## EXERCISE INSTRUCTIONS
In the data, find the word "Promise" and copy out every line that has it.

■ ■ ■ ■ ■

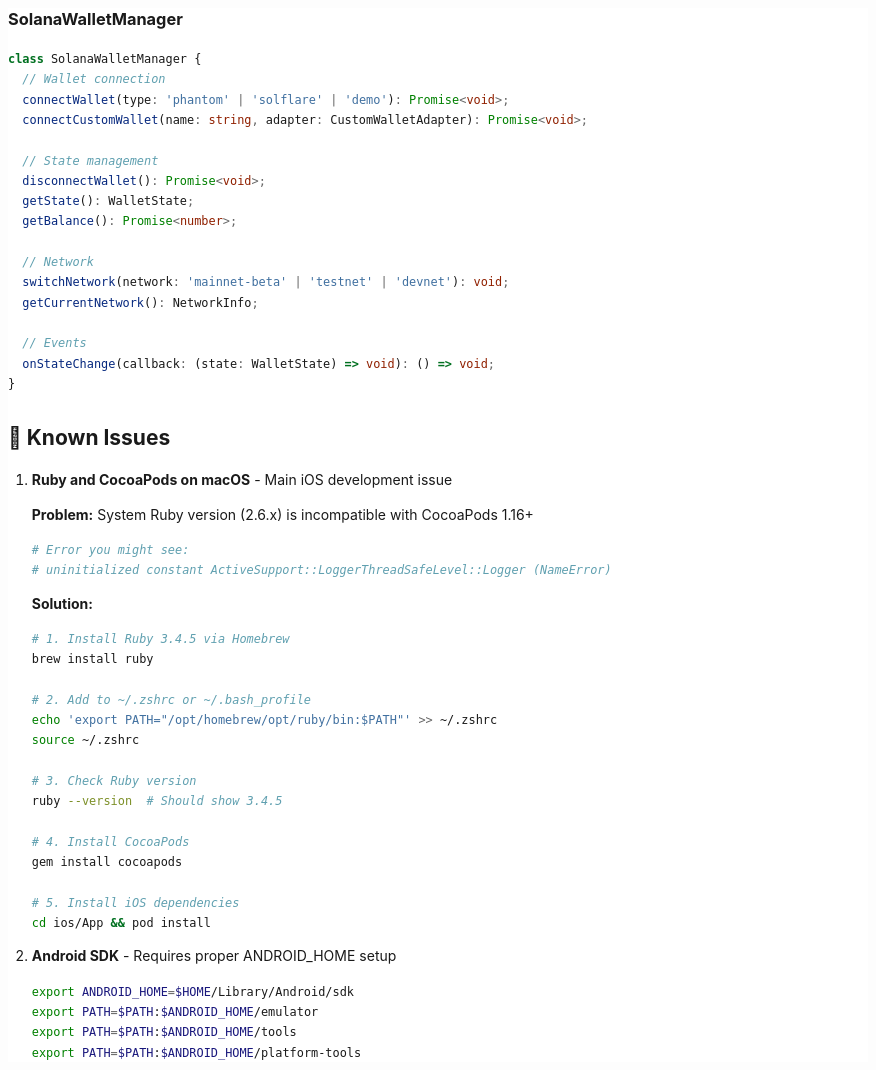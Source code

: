 ### SolanaWalletManager

```typescript
class SolanaWalletManager {
  // Wallet connection
  connectWallet(type: 'phantom' | 'solflare' | 'demo'): Promise<void>;
  connectCustomWallet(name: string, adapter: CustomWalletAdapter): Promise<void>;
  
  // State management
  disconnectWallet(): Promise<void>;
  getState(): WalletState;
  getBalance(): Promise<number>;
  
  // Network
  switchNetwork(network: 'mainnet-beta' | 'testnet' | 'devnet'): void;
  getCurrentNetwork(): NetworkInfo;
  
  // Events
  onStateChange(callback: (state: WalletState) => void): () => void;
}
```

## 🚨 Known Issues

1. **Ruby and CocoaPods on macOS** - Main iOS development issue
   
   **Problem:** System Ruby version (2.6.x) is incompatible with CocoaPods 1.16+
   ```bash
   # Error you might see:
   # uninitialized constant ActiveSupport::LoggerThreadSafeLevel::Logger (NameError)
   ```
   
   **Solution:**
   ```bash
   # 1. Install Ruby 3.4.5 via Homebrew
   brew install ruby
   
   # 2. Add to ~/.zshrc or ~/.bash_profile
   echo 'export PATH="/opt/homebrew/opt/ruby/bin:$PATH"' >> ~/.zshrc
   source ~/.zshrc
   
   # 3. Check Ruby version
   ruby --version  # Should show 3.4.5
   
   # 4. Install CocoaPods
   gem install cocoapods
   
   # 5. Install iOS dependencies
   cd ios/App && pod install
   ```

2. **Android SDK** - Requires proper ANDROID_HOME setup
   ```bash
   export ANDROID_HOME=$HOME/Library/Android/sdk
   export PATH=$PATH:$ANDROID_HOME/emulator
   export PATH=$PATH:$ANDROID_HOME/tools
   export PATH=$PATH:$ANDROID_HOME/platform-tools
   ```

■ ■ ■ ■ ■

## WORKED SOLUTION
  connectWallet(type: 'phantom' | 'solflare' | 'demo'): Promise<void>;
  connectCustomWallet(name: string, adapter: CustomWalletAdapter): Promise<void>;
  disconnectWallet(): Promise<void>;
  getBalance(): Promise<number>;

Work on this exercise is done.